Gov. Cuomo recently proposed eliminating New York’s separate minimum wage for restaurant workers who receive tips, calling it “a question of basic fairness.”
It’s a topic I’m more familiar with than most. Last year, I helped lead the opposition from thousands of restaurant servers to a similar proposal in Maine. We successfully convinced Republicans and Democrats in the state legislature that this foolish idea would put our tip income and our jobs at risk.
Now, servers in New York who want to preserve their livelihoods need to make their voices heard.
New York and most other states permit employers to pay a lower base wage to servers and bartenders who receive substantial tip income from customers.
In New York City, the minimum is $8.65 for tipped restaurant workers at businesses with 11 or more employees; the full minimum in New York City, for nontipped wages, is either $12 or $13 an hour.
If the full minimum wage is not met when tip income is included, the employer is legally required to make up the difference.
With the current model, many servers make an excellent living. Data from the New York City Hospitality Alliance show that servers in the five boroughs average $25 an hour with tips. These kinds of tip numbers aren’t limited to major cities; in Portland, Maine, I average $28 an hour with tips.
Why would anyone be opposed to this arrangement? As I learned last year, there are a handful of national labor organizations — chief among them a group called the Restaurant Opportunities Center — that harbor an ideological opposition to tipping. Center founder Saru Jayaraman has been vocal on her goals: To eliminate America’s “system of tipping,” and to organize the nonunion restaurant workforce.
Thanks, but no thanks.
Jayaraman came to Augusta, Maine, last year to speak at what became the longest legislative hearing in state history. She made outrageous and unsupported statements to the legislators that tipping was racist and sexist.
Meanwhile, hundreds of servers submitted testimony — representing thousands of servers in the state who organized under our banner “Restaurant Workers of Maine” — to say that eliminating the tipped wage would harm them, their employers and their families.
This is personal, because serving isn’t a side gig for me; it’s my profession. My husband and I live in Portland, and the tip income I earn in the restaurant industry helps provide a middle-class lifestyle for us.
The job also provides flexibility that’s unusual in the working world. For instance, when my grandmother was battling cancer in the winter of 2014, I was able to take her to radiation treatments without losing shifts at work.
In the few states that have destroyed the traditional tipping system, many servers are worse off. In an industry where profit margins are razor thin, changes in tipping laws have often resulted in employees earning less money and in restaurants shutting down. (If you have any doubt, Google “Bay Area restaurant closures” and read about what happens when the traditional tipping system is destroyed.)

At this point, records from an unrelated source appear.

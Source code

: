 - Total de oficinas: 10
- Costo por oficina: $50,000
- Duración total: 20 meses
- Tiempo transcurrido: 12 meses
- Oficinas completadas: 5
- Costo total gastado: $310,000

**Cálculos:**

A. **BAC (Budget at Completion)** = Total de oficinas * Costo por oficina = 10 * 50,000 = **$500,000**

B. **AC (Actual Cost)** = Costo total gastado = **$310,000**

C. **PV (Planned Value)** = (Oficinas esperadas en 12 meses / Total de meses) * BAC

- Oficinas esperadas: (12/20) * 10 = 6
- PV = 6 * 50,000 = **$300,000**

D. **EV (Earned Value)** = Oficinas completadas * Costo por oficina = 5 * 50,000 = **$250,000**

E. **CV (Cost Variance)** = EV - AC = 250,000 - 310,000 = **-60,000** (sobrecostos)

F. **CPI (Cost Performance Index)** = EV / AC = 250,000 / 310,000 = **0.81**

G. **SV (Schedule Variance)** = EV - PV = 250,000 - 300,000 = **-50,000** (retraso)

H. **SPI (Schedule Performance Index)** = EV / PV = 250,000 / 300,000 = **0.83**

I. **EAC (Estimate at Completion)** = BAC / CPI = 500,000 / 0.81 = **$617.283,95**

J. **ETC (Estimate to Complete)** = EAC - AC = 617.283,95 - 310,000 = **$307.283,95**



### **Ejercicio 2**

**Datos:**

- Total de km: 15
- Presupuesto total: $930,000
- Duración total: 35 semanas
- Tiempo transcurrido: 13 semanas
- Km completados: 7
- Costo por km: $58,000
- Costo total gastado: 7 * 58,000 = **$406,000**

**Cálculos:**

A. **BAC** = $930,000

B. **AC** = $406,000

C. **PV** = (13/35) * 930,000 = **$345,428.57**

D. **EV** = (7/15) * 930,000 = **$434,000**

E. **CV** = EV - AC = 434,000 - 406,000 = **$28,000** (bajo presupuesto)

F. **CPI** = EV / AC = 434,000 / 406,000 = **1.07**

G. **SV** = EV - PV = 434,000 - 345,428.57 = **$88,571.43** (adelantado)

Some employers have adapted to laws requiring higher hourly pay for servers by embracing a “no tipping” service model. That has proved to be wildly unpopular with servers. New York restaurateur Danny Meyer experimented with the idea and is learning this lesson the hard way. A report last year in New York magazine found “people have left the company in droves, staff morale has dropped considerably, and the company has been forced to slow down its rollout plan to deal with the fallout.”
If servers in New York want to save their jobs and tip income, there must be a strong grass-roots movement from the bottom up. After our victory in Maine, I joined with servers from around the country who want to save tip culture in their own locales.
We formed an organization called Restaurant Workers of America. I would strongly urge any servers or bartenders who want to save their jobs to join us.
Servers are the underdog in this fight in New York. Powerful political and union interests are aligned against you — just as they were aligned against us in Maine. The only way to get your message out is to organize, and do it soon.
Chaisson has worked in the restaurant industry for 17 years.